Colorado Eagles’ forward Michael Joly continues to have his name firmly entrenched in the conversation for ECHL MVP. The second-year forward leads all ECHL players with 12 special-teams goals and ten game-winning goals. Joly’s impressive run has hit the skids of late, only being held to two points (1G, 1A) in his last six games. Coincidentally, the Eagles’ are on a five-game losing streak.

3. Will the Real Wichita Thunder Defense Please Stand Up?

It has been one hellaciously bad road trip for the Wichita Thunder defense. Since leaving Wichita after their game on February 2, the Thunder have allowed 30 goals (an average of 6/game) through five games of their six-game road trip through the Central Division.

The defense played very well in their Sunday afternoon contest with the Toledo Walleye, allowing just one goal on 34 shots.

Overall, the Thunder sits in the middle of the pack for goals allowed, an average of 3.23/game through 48 games this season. The defense also allows the eighth most shots per game in the ECHL, an average of 33.75/game. If it weren’t for the goaltending and the fact that offense continues to churn out three to four goals per game, it’s safe to assume this team would likely be on par with the 2016-17 club.

As it stands, with the trade deadline less than a month away, there remains a chance Malcolm Cameron could make a move or two to shore up the back end.

Weekly Sticktaps

Here are my choices for the league’s weekly awards.

Goalie of the Week – Parker Milner (SC): In a three-game week that saw the South Carolina Stingrays go unbeaten, Parker Milner was great. The Stingrays’ netminder went 2-0-0 with a shutout, a 1.00 goals against average and a .978 save percentage. Milner has won seven of his last eight starts, including four straight, has a 1.06 goals against average, two shutouts and a .951 save percentage.
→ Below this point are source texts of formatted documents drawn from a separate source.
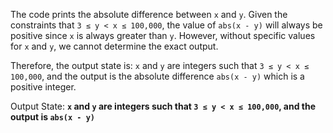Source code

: The code prints the absolute difference between `x` and `y`. Given the constraints that `3 ≤ y < x ≤ 100,000`, the value of `abs(x - y)` will always be positive since `x` is always greater than `y`. However, without specific values for `x` and `y`, we cannot determine the exact output. 

Therefore, the output state is: `x` and `y` are integers such that `3 ≤ y < x ≤ 100,000`, and the output is the absolute difference `abs(x - y)` which is a positive integer.

Output State: **`x` and `y` are integers such that `3 ≤ y < x ≤ 100,000`, and the output is `abs(x - y)`**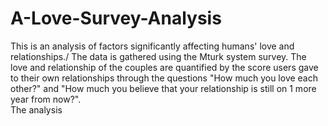 # A-Love-Survey-Analysis
This is an analysis of factors significantly affecting humans' love and relationships./
The data is gathered using the Mturk system survey. The love and relationship of the couples are quantified by the score users gave to their own relationships through the questions "How much you love each other?" and "How much you believe that your relationship is still on 1 more year from now?".\
The analysis
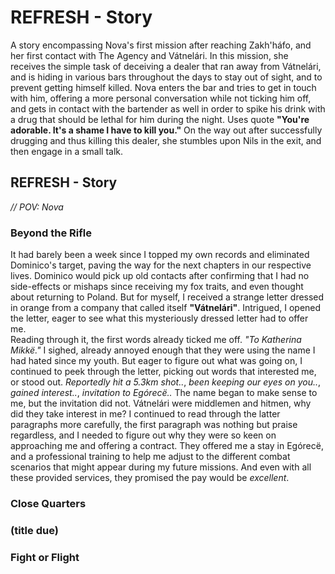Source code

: # REFRESH - Story
A story encompassing Nova's first mission after reaching Zakh'háfo, and her first contact with The Agency and Vátnelári. In this mission, she receives the simple task of deceiving a dealer that ran away from Vátnelári, and is hiding in various bars throughout the days to stay out of sight, and to prevent getting himself killed. Nova enters the bar and tries to get in touch with him, offering a more personal conversation while not ticking him off, and gets in contact with the bartender as well in order to spike his drink with a drug that should be lethal for him during the night. Uses quote **"You're adorable. It's a shame I have to kill you."** On the way out after successfully drugging and thus killing this dealer, she stumbles upon Nils in the exit, and then engage in a small talk.

## REFRESH - Story
*// POV: Nova* 
### Beyond the Rifle
It had barely been a week since I topped my own records and eliminated Dominico's target, paving the way for the next chapters in our respective lives. Dominico would pick up old contacts after confirming that I had no side-effects or mishaps since receiving my fox traits, and even thought about returning to Poland. But for myself, I received a strange letter dressed in orange from a company that called itself **"Vátnelári"**. Intrigued, I opened the letter, eager to see what this mysteriously dressed letter had to offer me. \
Reading through it, the first words already ticked me off. *"To Katherina Mikkë."* I sighed, already annoyed enough that they were using the name I had hated since my youth. But eager to figure out what was going on, I continued to peek through the letter, picking out words that interested me, or stood out. *Reportedly hit a 5.3km shot..*, *been keeping our eyes on you..*, *gained interest..*, *invitation to Egórecë..* The name began to make sense to me, but the invitation did not. Vátnelári were middlemen and hitmen, why did they take interest in me? I continued to read through the latter paragraphs more carefully, the first paragraph was nothing but praise regardless, and I needed to figure out why they were so keen on approaching me and offering a contract. They offered me a stay in Egórecë, and a professional training to help me adjust to the different combat scenarios that might appear during my future missions. And even with all these provided services, they promised the pay would be *excellent*.




### Close Quarters

### (title due)

### Fight or Flight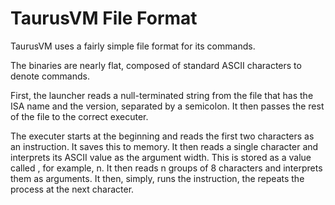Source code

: # TaurusVM File Format
TaurusVM uses a fairly simple file format for its commands.

The binaries are nearly flat, composed of standard ASCII characters to denote commands. 

First, the launcher reads a null-terminated string from the file that has the ISA name and the version, separated by a semicolon. It then passes the rest of the file to the correct executer.
 
The executer starts at the beginning and reads the first two characters as an instruction. It saves this to memory. It then reads a single character and interprets its ASCII value as the argument width. This is stored as a value called , for example, n. It then reads n groups of 8 characters and interprets them as arguments. It then, simply, runs the instruction, the repeats the process at the next character.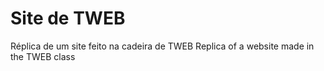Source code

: <h1> Site de TWEB</h1> 
<p> Réplica de um site feito na cadeira de TWEB
    Replica of a website made in the TWEB class
</p>
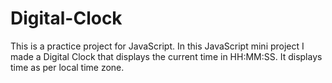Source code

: # Digital-Clock
This is a practice project for JavaScript.
In this JavaScript mini project I made a Digital Clock that displays the current time in HH:MM:SS.
It displays time as per local time zone.
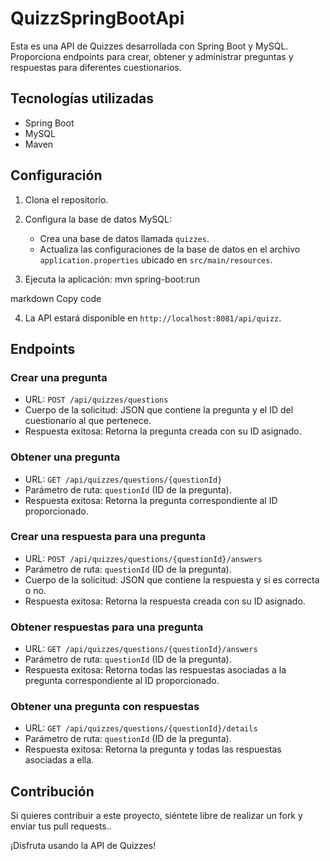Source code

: # QuizzSpringBootApi

Esta es una API de Quizzes desarrollada con Spring Boot y MySQL. Proporciona endpoints para crear, obtener y administrar preguntas y respuestas para diferentes cuestionarios.

## Tecnologías utilizadas

- Spring Boot
- MySQL
- Maven

## Configuración

1. Clona el repositorio.

2. Configura la base de datos MySQL:
   - Crea una base de datos llamada `quizzes`.
   - Actualiza las configuraciones de la base de datos en el archivo `application.properties` ubicado en `src/main/resources`.

3. Ejecuta la aplicación:
mvn spring-boot:run

markdown
Copy code

4. La API estará disponible en `http://localhost:8081/api/quizz`.

## Endpoints

### Crear una pregunta

- URL: `POST /api/quizzes/questions`
- Cuerpo de la solicitud: JSON que contiene la pregunta y el ID del cuestionario al que pertenece.
- Respuesta exitosa: Retorna la pregunta creada con su ID asignado.

### Obtener una pregunta

- URL: `GET /api/quizzes/questions/{questionId}`
- Parámetro de ruta: `questionId` (ID de la pregunta).
- Respuesta exitosa: Retorna la pregunta correspondiente al ID proporcionado.

### Crear una respuesta para una pregunta

- URL: `POST /api/quizzes/questions/{questionId}/answers`
- Parámetro de ruta: `questionId` (ID de la pregunta).
- Cuerpo de la solicitud: JSON que contiene la respuesta y si es correcta o no.
- Respuesta exitosa: Retorna la respuesta creada con su ID asignado.

### Obtener respuestas para una pregunta

- URL: `GET /api/quizzes/questions/{questionId}/answers`
- Parámetro de ruta: `questionId` (ID de la pregunta).
- Respuesta exitosa: Retorna todas las respuestas asociadas a la pregunta correspondiente al ID proporcionado.

### Obtener una pregunta con respuestas

- URL: `GET /api/quizzes/questions/{questionId}/details`
- Parámetro de ruta: `questionId` (ID de la pregunta).
- Respuesta exitosa: Retorna la pregunta y todas las respuestas asociadas a ella.

## Contribución

Si quieres contribuir a este proyecto, siéntete libre de realizar un fork y enviar tus pull requests..

¡Disfruta usando la API de Quizzes!
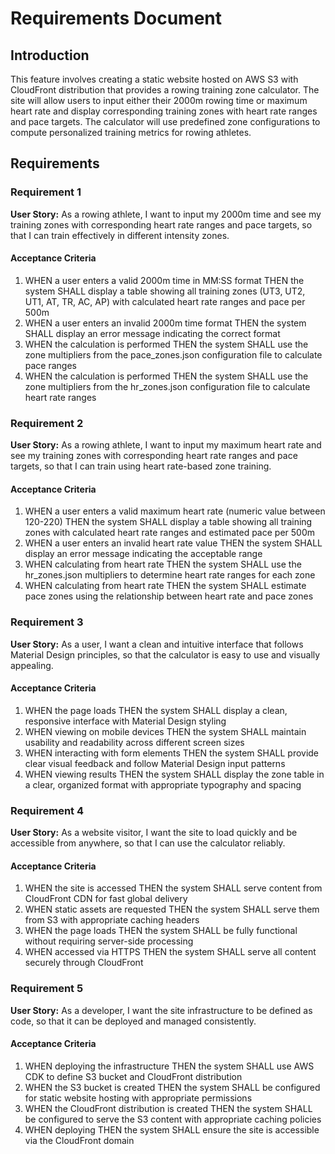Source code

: # Requirements Document

## Introduction

This feature involves creating a static website hosted on AWS S3 with CloudFront distribution that provides a rowing training zone calculator. The site will allow users to input either their 2000m rowing time or maximum heart rate and display corresponding training zones with heart rate ranges and pace targets. The calculator will use predefined zone configurations to compute personalized training metrics for rowing athletes.

## Requirements

### Requirement 1

**User Story:** As a rowing athlete, I want to input my 2000m time and see my training zones with corresponding heart rate ranges and pace targets, so that I can train effectively in different intensity zones.

#### Acceptance Criteria

1. WHEN a user enters a valid 2000m time in MM:SS format THEN the system SHALL display a table showing all training zones (UT3, UT2, UT1, AT, TR, AC, AP) with calculated heart rate ranges and pace per 500m
2. WHEN a user enters an invalid 2000m time format THEN the system SHALL display an error message indicating the correct format
3. WHEN the calculation is performed THEN the system SHALL use the zone multipliers from the pace_zones.json configuration file to calculate pace ranges
4. WHEN the calculation is performed THEN the system SHALL use the zone multipliers from the hr_zones.json configuration file to calculate heart rate ranges

### Requirement 2

**User Story:** As a rowing athlete, I want to input my maximum heart rate and see my training zones with corresponding heart rate ranges and pace targets, so that I can train using heart rate-based zone training.

#### Acceptance Criteria

1. WHEN a user enters a valid maximum heart rate (numeric value between 120-220) THEN the system SHALL display a table showing all training zones with calculated heart rate ranges and estimated pace per 500m
2. WHEN a user enters an invalid heart rate value THEN the system SHALL display an error message indicating the acceptable range
3. WHEN calculating from heart rate THEN the system SHALL use the hr_zones.json multipliers to determine heart rate ranges for each zone
4. WHEN calculating from heart rate THEN the system SHALL estimate pace zones using the relationship between heart rate and pace zones

### Requirement 3

**User Story:** As a user, I want a clean and intuitive interface that follows Material Design principles, so that the calculator is easy to use and visually appealing.

#### Acceptance Criteria

1. WHEN the page loads THEN the system SHALL display a clean, responsive interface with Material Design styling
2. WHEN viewing on mobile devices THEN the system SHALL maintain usability and readability across different screen sizes
3. WHEN interacting with form elements THEN the system SHALL provide clear visual feedback and follow Material Design input patterns
4. WHEN viewing results THEN the system SHALL display the zone table in a clear, organized format with appropriate typography and spacing

### Requirement 4

**User Story:** As a website visitor, I want the site to load quickly and be accessible from anywhere, so that I can use the calculator reliably.

#### Acceptance Criteria

1. WHEN the site is accessed THEN the system SHALL serve content from CloudFront CDN for fast global delivery
2. WHEN static assets are requested THEN the system SHALL serve them from S3 with appropriate caching headers
3. WHEN the page loads THEN the system SHALL be fully functional without requiring server-side processing
4. WHEN accessed via HTTPS THEN the system SHALL serve all content securely through CloudFront

### Requirement 5

**User Story:** As a developer, I want the site infrastructure to be defined as code, so that it can be deployed and managed consistently.

#### Acceptance Criteria

1. WHEN deploying the infrastructure THEN the system SHALL use AWS CDK to define S3 bucket and CloudFront distribution
2. WHEN the S3 bucket is created THEN the system SHALL be configured for static website hosting with appropriate permissions
3. WHEN the CloudFront distribution is created THEN the system SHALL be configured to serve the S3 content with appropriate caching policies
4. WHEN deploying THEN the system SHALL ensure the site is accessible via the CloudFront domain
Player of the WeekJustin Danforth (CIN): As I mentioned in the MVP section, Justin Danforth continued his hold on the ECHL rookie scoring lead by collecting another eight points (3G, 5A) in three games last week, including a four-point effort against the Wichita Thunder on Saturday night.

2 COMMENTS

  1. The ECHL is not a development league at all. Who are you trying to kid? Maybe for a goalie here and there. What purpose this league serves is to slot that guy who is on his 2nd or 3rd year of his NHL/AHL contract that is never going to make it. I personally think the ECHL needs to stop calling itself a developmental league. They need to increase the payroll cap and increase the veteran slots (6-7). Fans want rivalries and part of the rivalry is the same hated players that stay for awhile. There will be some teams folding in the ECHL sooner than later. As to west of the Mississippi, where? If it would work, it would have been done. St Johns is doomed from the start. Travel costs in the ECHL are a killer already. Always crack up when a team says “proud affiliate of so and so” and they have gotten a goalie and one other player.
    Here is what minor league hockey needs to do. Create the same set up as the Canadian CHL. Combine the AHL and ECHL into a league that has three separate leagues ( similar to the AAA baseball)
    Have a Western league, A midwest league and an eastern league( maybe add a southern league) 12-15 teams in each league. Just like the WHL, OHL and the QMJHL It creates player parity
    thru- out, cuts travel costs Have the winners in each league play for something similar as the memorial cup . Honestly if the NHL teams actually carried 60-70 guys on contract, it would be a developmental league. I love the hockey in the ECHL, its fun but it needs more heroes, more guys staying in the league longer, more player name recognition, more characters. The veteran rule is really the downside to this league

  2. I’m not sure McKenna gets credit for “consolidating” the WPHL into the ECHL, since the CHL absorbed the WPHL back in 2001. I believe the league that should have been listed was the WCHL (West Coast Hockey League) which had teams consolidated in the ECHL in 2003.